• **Exercise**
From the data that follows, copy every line holding the string "stories".

• **Data records**
····················

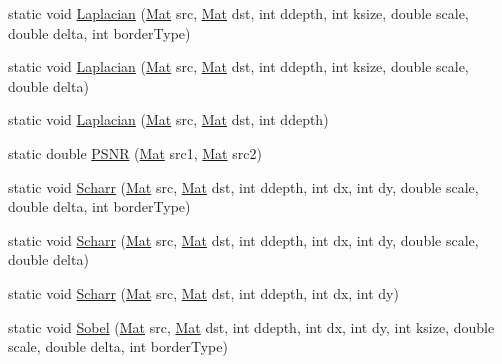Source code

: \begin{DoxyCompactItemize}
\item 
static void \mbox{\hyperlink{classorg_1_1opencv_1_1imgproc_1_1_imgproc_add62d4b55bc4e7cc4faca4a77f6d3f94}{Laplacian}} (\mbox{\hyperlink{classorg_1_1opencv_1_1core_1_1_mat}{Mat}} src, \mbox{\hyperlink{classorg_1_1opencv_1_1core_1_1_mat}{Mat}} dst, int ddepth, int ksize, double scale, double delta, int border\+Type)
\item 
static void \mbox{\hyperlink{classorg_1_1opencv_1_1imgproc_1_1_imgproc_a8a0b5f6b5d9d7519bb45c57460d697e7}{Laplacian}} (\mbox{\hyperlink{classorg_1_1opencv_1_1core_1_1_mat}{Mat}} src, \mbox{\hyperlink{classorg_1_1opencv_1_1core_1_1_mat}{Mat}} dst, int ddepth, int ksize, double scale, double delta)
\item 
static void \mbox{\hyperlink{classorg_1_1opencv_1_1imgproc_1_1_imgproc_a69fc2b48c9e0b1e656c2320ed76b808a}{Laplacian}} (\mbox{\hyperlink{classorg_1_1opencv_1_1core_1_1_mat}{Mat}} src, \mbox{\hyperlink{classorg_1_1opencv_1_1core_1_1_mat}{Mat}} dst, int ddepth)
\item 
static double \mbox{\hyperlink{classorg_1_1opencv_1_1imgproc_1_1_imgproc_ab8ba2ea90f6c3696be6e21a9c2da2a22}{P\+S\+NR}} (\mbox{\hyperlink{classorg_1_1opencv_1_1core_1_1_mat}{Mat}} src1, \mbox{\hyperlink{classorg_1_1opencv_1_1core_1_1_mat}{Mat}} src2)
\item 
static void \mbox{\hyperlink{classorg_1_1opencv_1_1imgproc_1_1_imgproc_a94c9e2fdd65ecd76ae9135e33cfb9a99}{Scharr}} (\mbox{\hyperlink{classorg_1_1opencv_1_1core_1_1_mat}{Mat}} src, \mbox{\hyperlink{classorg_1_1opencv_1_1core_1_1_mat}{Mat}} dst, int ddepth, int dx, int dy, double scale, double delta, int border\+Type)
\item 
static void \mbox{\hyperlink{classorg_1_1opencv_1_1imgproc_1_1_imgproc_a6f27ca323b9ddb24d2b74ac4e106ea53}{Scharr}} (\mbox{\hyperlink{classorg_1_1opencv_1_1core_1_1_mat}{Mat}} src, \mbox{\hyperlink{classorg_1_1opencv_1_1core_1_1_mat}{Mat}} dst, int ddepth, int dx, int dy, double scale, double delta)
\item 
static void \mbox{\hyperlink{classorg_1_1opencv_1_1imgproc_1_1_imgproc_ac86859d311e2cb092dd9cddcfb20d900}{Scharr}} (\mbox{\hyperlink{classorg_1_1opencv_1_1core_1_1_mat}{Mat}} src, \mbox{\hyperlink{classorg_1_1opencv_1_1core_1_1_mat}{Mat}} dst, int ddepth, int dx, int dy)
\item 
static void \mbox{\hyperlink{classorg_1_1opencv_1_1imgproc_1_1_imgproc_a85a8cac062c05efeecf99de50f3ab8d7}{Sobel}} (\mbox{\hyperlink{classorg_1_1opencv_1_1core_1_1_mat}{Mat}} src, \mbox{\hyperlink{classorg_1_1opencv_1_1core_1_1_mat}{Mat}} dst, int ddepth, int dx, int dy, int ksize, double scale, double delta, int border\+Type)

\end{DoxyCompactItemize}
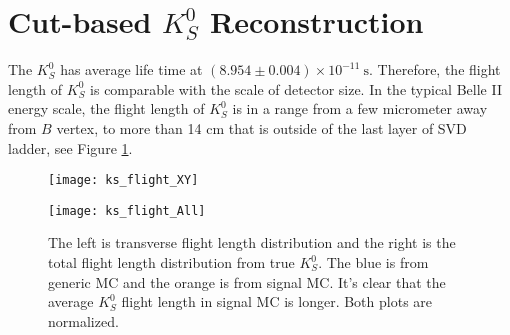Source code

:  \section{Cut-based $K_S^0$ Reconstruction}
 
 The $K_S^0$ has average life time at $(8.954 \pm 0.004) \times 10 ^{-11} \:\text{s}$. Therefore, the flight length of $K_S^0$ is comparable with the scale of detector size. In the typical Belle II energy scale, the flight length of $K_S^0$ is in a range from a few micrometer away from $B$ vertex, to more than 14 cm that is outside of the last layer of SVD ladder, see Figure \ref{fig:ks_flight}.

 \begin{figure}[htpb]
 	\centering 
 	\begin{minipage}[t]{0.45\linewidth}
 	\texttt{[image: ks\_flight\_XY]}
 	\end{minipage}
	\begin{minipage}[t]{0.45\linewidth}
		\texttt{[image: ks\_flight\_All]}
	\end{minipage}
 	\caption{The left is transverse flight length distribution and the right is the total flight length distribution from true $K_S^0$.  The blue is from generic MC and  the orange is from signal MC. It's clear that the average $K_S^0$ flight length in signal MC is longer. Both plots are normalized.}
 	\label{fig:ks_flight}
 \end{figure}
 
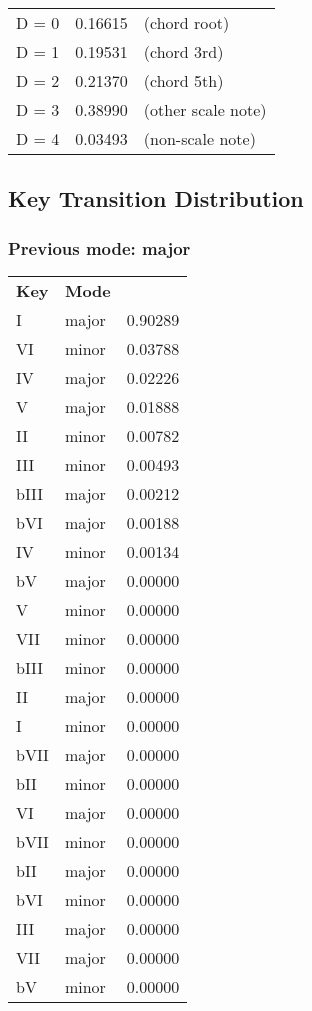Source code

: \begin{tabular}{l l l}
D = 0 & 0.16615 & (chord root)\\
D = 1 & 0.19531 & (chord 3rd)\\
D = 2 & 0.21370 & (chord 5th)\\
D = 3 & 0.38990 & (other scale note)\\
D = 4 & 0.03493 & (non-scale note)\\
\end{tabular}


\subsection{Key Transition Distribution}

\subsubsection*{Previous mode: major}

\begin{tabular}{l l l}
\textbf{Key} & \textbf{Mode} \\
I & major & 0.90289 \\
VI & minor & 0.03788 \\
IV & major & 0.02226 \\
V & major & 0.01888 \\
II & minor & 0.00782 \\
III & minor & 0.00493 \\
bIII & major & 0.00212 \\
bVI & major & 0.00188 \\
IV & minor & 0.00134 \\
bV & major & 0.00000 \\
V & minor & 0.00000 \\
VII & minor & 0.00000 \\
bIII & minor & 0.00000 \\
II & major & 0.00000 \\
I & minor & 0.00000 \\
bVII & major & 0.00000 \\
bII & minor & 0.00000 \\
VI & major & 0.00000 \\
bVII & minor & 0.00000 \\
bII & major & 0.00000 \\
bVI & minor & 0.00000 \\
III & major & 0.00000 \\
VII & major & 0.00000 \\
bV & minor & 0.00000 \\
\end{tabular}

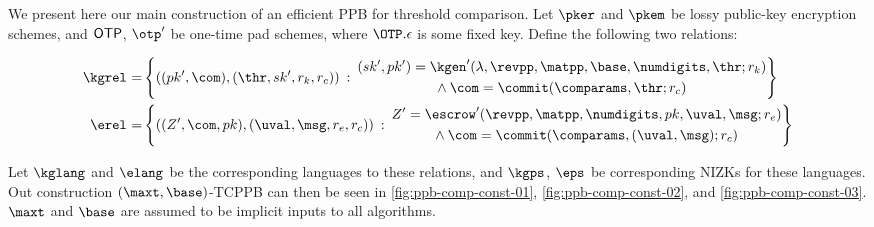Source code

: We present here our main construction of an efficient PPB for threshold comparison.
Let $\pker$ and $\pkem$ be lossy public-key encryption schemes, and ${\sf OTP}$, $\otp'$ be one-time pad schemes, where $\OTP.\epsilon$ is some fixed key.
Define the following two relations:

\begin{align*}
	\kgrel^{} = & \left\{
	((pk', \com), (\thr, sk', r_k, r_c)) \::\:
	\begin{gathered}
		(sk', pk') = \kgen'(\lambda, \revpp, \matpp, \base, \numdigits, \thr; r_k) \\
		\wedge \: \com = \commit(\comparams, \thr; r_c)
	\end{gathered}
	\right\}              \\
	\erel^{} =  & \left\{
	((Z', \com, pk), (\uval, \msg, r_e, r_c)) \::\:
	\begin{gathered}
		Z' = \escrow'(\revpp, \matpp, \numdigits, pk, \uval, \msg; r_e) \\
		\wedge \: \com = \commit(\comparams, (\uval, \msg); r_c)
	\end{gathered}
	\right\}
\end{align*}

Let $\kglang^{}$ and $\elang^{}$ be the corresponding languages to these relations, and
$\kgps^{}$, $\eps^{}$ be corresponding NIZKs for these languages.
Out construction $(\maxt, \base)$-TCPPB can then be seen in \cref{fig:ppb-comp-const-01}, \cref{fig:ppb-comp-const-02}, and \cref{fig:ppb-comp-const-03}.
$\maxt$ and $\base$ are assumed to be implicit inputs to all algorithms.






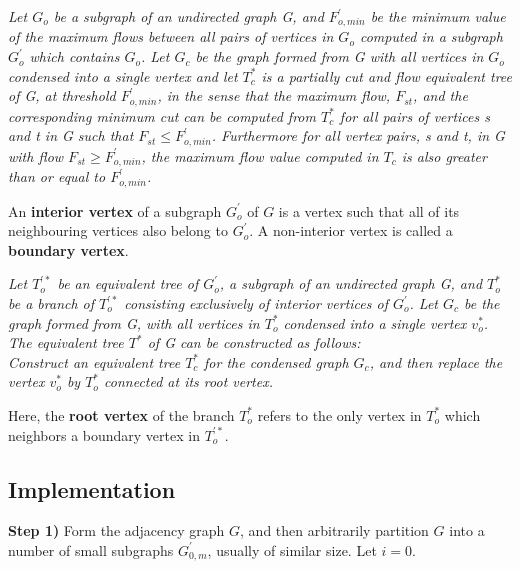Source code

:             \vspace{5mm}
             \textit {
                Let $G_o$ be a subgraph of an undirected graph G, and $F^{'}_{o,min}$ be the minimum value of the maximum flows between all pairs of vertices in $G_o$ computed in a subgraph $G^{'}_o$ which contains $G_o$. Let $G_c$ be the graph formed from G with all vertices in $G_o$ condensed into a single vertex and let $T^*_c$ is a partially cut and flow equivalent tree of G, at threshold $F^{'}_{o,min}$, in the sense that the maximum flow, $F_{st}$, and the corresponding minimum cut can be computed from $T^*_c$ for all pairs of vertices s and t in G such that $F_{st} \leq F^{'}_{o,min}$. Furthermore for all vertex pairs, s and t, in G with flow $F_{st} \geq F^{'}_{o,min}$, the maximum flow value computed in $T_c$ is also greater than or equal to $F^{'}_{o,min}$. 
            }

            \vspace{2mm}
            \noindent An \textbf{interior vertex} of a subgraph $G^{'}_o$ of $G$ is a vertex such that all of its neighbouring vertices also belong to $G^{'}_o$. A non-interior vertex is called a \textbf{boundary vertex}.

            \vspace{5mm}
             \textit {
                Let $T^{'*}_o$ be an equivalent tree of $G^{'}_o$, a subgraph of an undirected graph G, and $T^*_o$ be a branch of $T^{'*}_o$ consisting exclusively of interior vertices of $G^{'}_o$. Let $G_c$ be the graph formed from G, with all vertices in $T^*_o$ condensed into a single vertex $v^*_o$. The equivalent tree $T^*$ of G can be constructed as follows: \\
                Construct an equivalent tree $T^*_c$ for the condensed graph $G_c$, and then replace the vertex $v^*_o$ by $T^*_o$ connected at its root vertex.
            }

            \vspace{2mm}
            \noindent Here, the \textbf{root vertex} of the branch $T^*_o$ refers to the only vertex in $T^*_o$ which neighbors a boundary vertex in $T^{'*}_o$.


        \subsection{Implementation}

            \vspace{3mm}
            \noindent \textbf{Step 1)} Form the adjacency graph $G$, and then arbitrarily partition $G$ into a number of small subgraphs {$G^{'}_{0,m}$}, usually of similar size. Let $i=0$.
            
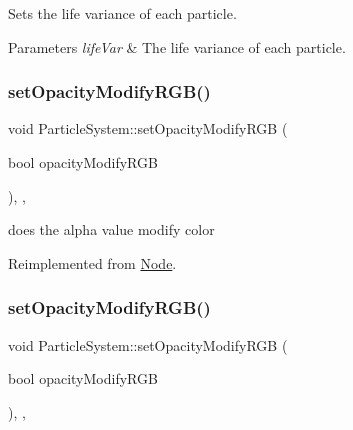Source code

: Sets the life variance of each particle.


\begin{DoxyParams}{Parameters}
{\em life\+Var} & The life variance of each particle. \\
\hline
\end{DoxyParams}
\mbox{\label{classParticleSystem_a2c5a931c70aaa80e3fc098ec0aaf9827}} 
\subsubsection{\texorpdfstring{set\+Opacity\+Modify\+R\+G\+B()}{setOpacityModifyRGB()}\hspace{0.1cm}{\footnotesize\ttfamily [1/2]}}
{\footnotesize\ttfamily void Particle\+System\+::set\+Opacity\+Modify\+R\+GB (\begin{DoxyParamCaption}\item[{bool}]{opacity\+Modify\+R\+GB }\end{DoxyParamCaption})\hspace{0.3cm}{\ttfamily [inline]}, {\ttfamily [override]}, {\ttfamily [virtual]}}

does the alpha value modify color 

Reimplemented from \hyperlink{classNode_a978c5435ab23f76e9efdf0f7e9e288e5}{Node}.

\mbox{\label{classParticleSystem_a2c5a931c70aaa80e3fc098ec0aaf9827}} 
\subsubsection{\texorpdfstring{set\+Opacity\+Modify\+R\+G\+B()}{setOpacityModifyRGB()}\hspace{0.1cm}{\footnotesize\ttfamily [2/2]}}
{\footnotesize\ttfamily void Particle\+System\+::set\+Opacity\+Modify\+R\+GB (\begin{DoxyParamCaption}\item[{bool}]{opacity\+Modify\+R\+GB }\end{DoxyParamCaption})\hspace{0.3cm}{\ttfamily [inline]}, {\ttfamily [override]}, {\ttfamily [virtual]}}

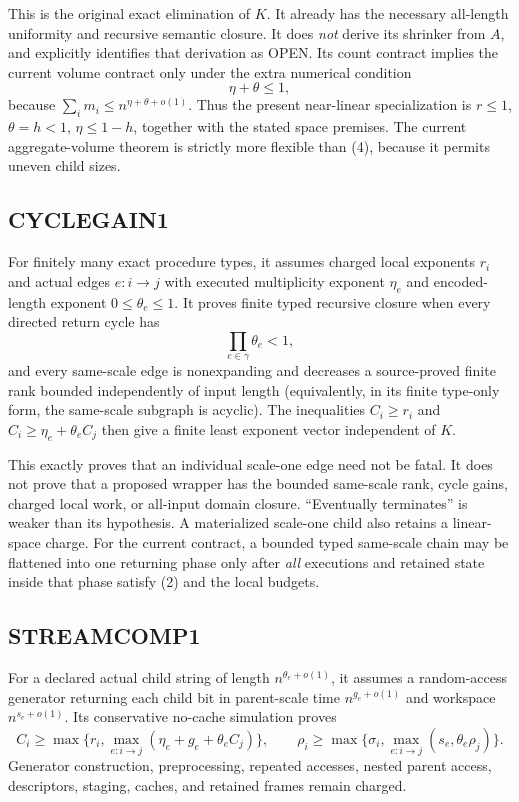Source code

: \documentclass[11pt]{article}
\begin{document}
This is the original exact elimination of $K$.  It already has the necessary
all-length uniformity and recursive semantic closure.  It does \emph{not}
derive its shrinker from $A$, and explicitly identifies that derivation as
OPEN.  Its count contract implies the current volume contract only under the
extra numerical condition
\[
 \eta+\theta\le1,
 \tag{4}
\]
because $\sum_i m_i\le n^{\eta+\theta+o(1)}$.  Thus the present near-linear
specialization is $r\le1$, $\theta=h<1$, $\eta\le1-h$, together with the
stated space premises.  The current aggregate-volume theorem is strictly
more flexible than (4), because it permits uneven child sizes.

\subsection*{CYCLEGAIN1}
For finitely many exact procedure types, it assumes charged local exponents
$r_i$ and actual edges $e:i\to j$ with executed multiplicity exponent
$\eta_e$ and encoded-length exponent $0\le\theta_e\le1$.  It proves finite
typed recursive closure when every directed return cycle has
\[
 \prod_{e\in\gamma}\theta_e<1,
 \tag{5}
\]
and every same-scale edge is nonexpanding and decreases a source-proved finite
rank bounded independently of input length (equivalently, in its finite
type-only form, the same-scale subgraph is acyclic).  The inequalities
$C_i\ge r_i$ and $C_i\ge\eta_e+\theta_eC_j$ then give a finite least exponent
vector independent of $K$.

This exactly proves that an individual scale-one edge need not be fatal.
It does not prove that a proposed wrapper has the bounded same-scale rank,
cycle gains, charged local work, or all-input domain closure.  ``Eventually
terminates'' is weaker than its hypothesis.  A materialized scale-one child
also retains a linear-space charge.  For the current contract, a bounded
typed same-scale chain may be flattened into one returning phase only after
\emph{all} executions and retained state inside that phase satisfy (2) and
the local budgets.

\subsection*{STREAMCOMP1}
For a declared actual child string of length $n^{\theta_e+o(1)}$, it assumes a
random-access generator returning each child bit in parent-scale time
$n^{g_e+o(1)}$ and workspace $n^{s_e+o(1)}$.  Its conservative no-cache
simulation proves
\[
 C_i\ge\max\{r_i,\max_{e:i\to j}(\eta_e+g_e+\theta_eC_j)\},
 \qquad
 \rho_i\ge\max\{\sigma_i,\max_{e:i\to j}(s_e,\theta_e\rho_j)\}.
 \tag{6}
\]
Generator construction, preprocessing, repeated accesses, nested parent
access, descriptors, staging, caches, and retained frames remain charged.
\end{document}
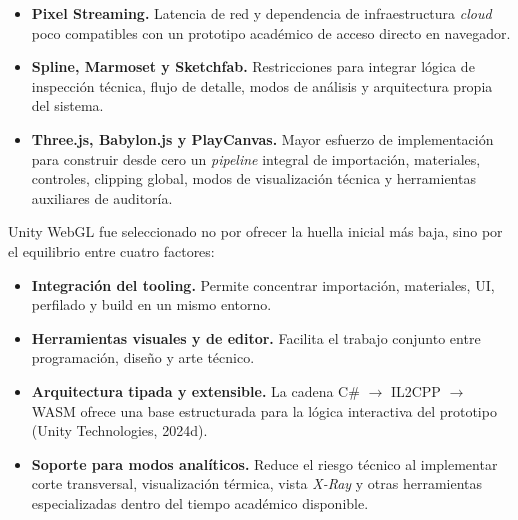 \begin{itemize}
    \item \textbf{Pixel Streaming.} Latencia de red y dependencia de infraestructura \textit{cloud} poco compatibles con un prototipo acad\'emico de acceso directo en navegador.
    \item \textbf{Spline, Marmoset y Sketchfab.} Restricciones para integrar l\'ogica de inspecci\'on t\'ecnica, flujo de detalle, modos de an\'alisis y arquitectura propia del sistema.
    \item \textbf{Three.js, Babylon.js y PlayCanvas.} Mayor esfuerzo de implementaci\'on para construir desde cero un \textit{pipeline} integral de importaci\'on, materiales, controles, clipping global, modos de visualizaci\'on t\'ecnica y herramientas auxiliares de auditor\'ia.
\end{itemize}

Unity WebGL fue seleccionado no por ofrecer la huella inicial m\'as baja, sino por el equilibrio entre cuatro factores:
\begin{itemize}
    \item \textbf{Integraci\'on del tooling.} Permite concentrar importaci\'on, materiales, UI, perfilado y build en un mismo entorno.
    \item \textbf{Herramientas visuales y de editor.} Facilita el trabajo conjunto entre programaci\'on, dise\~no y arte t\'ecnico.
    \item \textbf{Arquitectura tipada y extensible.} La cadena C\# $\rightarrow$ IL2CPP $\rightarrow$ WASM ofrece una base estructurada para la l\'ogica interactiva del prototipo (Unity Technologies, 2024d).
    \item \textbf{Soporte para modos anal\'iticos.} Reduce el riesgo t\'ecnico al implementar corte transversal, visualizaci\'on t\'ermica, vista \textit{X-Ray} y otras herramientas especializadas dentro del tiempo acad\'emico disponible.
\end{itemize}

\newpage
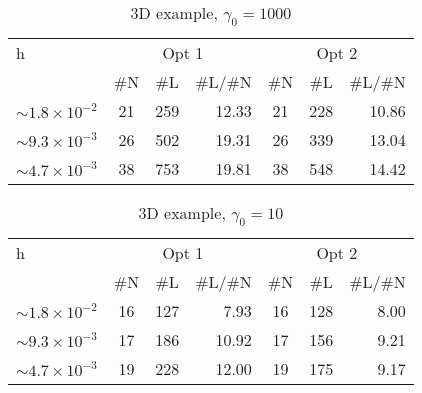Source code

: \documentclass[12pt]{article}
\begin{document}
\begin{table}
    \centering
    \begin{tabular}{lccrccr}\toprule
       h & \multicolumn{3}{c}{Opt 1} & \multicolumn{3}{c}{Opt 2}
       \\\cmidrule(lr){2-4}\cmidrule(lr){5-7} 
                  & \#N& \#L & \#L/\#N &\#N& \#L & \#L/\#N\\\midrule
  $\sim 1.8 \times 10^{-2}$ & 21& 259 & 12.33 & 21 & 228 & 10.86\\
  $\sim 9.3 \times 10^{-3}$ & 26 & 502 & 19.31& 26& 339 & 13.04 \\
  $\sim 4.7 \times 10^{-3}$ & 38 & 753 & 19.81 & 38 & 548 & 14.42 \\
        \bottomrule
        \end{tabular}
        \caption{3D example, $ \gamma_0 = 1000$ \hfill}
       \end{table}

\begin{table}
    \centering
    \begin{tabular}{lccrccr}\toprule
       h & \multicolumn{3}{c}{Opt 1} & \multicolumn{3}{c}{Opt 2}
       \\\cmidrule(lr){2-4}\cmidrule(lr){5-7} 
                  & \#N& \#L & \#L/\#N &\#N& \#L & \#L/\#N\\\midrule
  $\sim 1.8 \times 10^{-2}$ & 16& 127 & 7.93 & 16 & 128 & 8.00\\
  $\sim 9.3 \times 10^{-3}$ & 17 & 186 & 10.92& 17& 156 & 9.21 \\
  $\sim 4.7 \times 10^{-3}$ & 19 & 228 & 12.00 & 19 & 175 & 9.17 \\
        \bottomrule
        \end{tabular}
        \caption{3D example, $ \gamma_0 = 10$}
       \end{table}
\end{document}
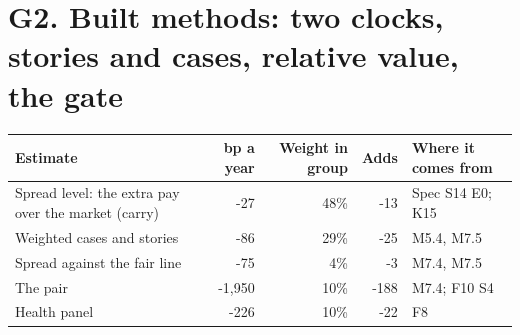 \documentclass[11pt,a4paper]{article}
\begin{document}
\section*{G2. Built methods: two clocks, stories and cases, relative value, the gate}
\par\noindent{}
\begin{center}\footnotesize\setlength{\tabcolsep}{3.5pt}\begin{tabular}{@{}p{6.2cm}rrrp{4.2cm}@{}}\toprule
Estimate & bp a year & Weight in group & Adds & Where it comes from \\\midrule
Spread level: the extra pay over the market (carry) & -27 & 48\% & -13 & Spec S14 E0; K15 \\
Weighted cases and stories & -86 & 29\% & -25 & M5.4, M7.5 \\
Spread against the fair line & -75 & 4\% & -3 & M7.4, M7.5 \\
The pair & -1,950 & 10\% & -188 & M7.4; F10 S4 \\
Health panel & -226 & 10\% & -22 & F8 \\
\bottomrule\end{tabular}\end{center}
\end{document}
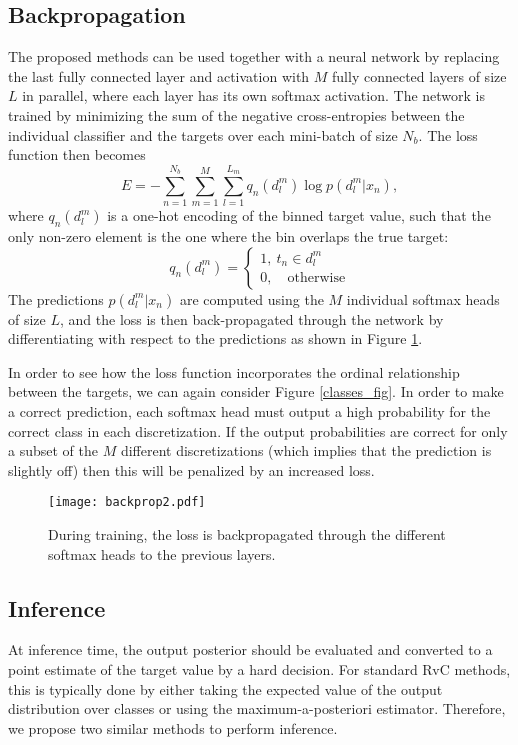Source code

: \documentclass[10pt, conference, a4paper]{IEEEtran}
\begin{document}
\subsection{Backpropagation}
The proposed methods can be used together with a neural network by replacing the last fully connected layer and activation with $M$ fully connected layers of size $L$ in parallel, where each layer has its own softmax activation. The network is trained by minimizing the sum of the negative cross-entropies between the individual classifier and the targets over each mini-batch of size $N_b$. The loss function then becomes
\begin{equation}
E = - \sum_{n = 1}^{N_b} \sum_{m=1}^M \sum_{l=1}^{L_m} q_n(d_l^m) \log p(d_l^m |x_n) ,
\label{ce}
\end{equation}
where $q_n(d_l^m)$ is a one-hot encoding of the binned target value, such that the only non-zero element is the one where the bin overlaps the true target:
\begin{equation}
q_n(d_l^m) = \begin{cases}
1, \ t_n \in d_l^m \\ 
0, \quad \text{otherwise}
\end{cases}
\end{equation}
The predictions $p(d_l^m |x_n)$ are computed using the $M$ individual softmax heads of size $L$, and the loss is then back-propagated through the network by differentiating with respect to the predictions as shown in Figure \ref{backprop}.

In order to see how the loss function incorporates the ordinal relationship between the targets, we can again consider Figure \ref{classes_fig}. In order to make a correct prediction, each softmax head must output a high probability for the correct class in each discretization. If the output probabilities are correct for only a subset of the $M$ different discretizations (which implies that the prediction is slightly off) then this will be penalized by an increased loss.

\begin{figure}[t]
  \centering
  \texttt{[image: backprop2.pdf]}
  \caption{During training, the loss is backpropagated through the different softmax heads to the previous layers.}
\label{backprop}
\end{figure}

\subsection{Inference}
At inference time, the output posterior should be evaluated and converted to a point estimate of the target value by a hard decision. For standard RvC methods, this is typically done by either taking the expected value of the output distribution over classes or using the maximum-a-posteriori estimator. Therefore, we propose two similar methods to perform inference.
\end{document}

····················

• **Response**
\section*{G2. Built methods: two clocks, stories and cases, relative value, the gate}
Weighted cases and stories & -86 & 29\% & -25 & M5.4, M7.5 \\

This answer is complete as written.